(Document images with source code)
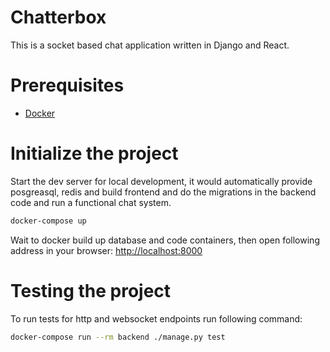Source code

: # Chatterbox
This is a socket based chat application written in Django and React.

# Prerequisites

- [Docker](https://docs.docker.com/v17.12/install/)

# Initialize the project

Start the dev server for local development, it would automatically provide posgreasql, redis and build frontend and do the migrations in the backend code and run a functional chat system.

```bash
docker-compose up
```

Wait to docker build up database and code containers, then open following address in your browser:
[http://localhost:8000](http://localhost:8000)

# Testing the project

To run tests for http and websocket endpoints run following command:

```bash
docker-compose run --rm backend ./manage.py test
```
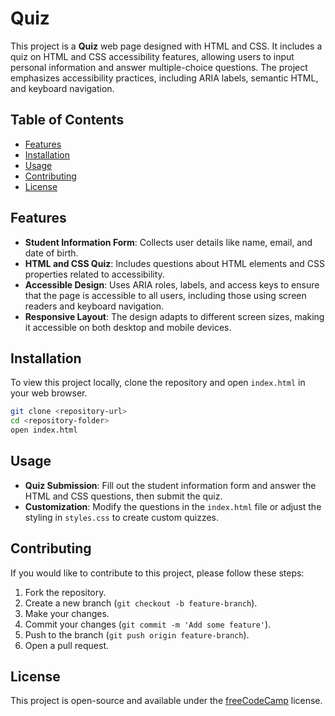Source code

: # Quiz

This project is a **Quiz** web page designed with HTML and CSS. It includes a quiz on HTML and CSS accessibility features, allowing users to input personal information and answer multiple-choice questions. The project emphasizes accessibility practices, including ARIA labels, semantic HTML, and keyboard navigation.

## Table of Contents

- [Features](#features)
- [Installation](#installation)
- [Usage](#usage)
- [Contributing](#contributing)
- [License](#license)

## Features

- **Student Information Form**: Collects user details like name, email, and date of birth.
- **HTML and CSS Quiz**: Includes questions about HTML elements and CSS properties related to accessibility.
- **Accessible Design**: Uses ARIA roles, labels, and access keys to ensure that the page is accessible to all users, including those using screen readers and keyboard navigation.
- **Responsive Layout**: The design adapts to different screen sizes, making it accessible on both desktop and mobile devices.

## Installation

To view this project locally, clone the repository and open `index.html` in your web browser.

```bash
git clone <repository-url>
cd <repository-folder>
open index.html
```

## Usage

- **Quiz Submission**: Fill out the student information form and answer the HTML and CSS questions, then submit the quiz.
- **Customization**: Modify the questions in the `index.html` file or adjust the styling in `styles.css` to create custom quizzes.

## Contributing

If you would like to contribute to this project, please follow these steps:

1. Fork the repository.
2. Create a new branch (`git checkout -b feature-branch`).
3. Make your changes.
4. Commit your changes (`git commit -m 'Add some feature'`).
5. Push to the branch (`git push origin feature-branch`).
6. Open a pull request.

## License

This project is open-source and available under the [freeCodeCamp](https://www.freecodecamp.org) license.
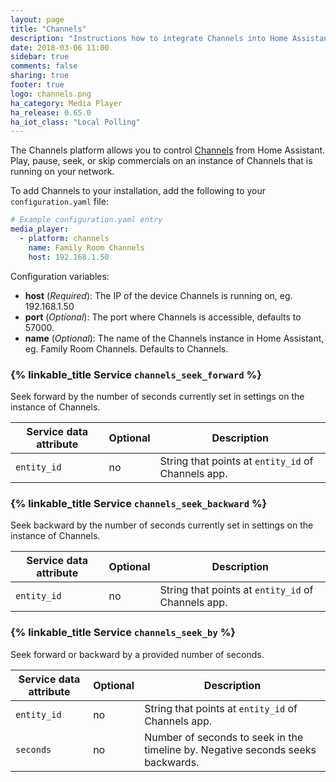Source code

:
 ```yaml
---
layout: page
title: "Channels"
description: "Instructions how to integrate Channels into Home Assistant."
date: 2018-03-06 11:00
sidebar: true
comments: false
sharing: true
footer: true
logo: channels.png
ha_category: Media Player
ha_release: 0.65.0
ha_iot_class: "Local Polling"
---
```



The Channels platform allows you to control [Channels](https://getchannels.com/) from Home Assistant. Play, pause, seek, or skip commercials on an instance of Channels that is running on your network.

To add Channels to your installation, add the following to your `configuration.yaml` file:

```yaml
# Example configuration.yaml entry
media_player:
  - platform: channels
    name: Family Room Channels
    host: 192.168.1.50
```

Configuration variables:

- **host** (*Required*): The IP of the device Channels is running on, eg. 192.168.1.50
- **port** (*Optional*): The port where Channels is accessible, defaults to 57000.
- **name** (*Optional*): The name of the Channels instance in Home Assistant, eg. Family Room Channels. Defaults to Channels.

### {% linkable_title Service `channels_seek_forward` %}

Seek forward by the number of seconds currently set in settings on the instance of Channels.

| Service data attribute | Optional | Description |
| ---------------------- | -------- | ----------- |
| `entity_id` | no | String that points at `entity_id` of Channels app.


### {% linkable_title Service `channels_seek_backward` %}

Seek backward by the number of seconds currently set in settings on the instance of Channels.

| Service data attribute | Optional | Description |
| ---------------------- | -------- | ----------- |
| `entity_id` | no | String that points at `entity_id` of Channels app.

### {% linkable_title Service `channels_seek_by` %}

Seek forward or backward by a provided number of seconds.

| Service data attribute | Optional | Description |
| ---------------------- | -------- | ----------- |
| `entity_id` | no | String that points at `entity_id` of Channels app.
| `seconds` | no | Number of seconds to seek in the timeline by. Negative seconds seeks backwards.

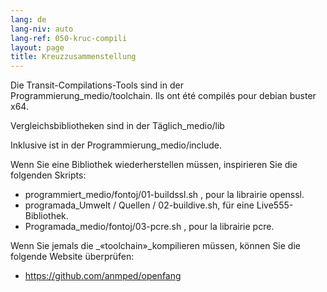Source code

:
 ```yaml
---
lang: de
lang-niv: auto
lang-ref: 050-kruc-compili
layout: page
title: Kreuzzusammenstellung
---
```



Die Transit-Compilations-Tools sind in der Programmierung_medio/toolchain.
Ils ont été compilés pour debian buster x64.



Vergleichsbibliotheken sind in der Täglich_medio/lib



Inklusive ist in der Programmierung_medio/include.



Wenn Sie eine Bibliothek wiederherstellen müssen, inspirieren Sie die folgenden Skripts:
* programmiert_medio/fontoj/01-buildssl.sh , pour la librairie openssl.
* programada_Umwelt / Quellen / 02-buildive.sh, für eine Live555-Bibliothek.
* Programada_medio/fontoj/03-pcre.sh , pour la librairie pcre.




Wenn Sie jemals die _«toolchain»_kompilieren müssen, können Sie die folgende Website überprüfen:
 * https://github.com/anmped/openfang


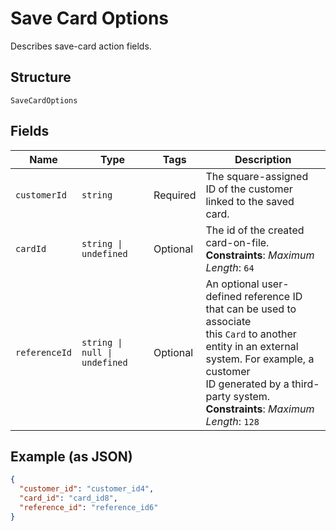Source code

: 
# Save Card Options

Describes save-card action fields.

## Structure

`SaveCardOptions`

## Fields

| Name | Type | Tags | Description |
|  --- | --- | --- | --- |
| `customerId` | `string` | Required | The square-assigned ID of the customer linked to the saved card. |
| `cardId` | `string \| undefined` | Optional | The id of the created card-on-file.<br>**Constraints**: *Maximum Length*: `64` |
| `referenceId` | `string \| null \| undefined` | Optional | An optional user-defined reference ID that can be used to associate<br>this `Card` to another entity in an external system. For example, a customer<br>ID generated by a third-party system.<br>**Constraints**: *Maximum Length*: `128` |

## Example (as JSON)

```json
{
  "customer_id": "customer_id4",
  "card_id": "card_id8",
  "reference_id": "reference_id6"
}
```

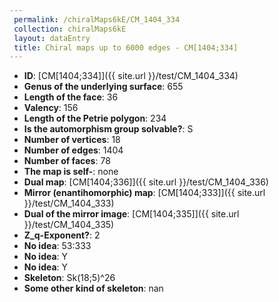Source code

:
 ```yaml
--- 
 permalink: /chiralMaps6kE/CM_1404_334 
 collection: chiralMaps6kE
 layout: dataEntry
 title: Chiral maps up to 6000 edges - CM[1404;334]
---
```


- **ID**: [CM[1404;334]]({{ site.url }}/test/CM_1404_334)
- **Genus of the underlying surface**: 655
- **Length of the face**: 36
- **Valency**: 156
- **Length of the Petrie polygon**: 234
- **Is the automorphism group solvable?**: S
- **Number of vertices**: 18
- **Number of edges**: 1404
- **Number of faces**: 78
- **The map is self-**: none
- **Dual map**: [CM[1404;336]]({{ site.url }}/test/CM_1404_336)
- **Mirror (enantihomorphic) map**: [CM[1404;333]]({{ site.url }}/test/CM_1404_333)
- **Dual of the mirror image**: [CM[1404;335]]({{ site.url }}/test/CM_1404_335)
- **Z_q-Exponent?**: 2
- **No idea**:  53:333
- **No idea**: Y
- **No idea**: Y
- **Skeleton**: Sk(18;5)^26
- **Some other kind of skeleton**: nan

* Aim of the task:
Only the lines from the start of the records to the one containing "- **HTML and" should be repeated, exactly and with both ends kept; drop any pictures.

* Finished task:
Source code

: # Chatterbox
This is a socket based chat application written in Django and React.

# Prerequisites

- [Docker](https://docs.docker.com/v17.12/install/)

# Initialize the project

Start the dev server for local development, it would automatically provide posgreasql, redis and build frontend and do the migrations in the backend code and run a functional chat system.

```bash
docker-compose up
```

Wait to docker build up database and code containers, then open following address in your browser:
[http://localhost:8000](http://localhost:8000)

# Testing the project

To run tests for http and websocket endpoints run following command:

```bash
docker-compose run --rm backend ./manage.py test
```
Source code

: # Quiz

This project is a **Quiz** web page designed with HTML and CSS. It includes a quiz on HTML and CSS accessibility features, allowing users to input personal information and answer multiple-choice questions. The project emphasizes accessibility practices, including ARIA labels, semantic HTML, and keyboard navigation.

## Table of Contents

- [Features](#features)
- [Installation](#installation)
- [Usage](#usage)
- [Contributing](#contributing)
- [License](#license)

## Features

- **Student Information Form**: Collects user details like name, email, and date of birth.
- **HTML and CSS Quiz**: Includes questions about HTML elements and CSS properties related to accessibility.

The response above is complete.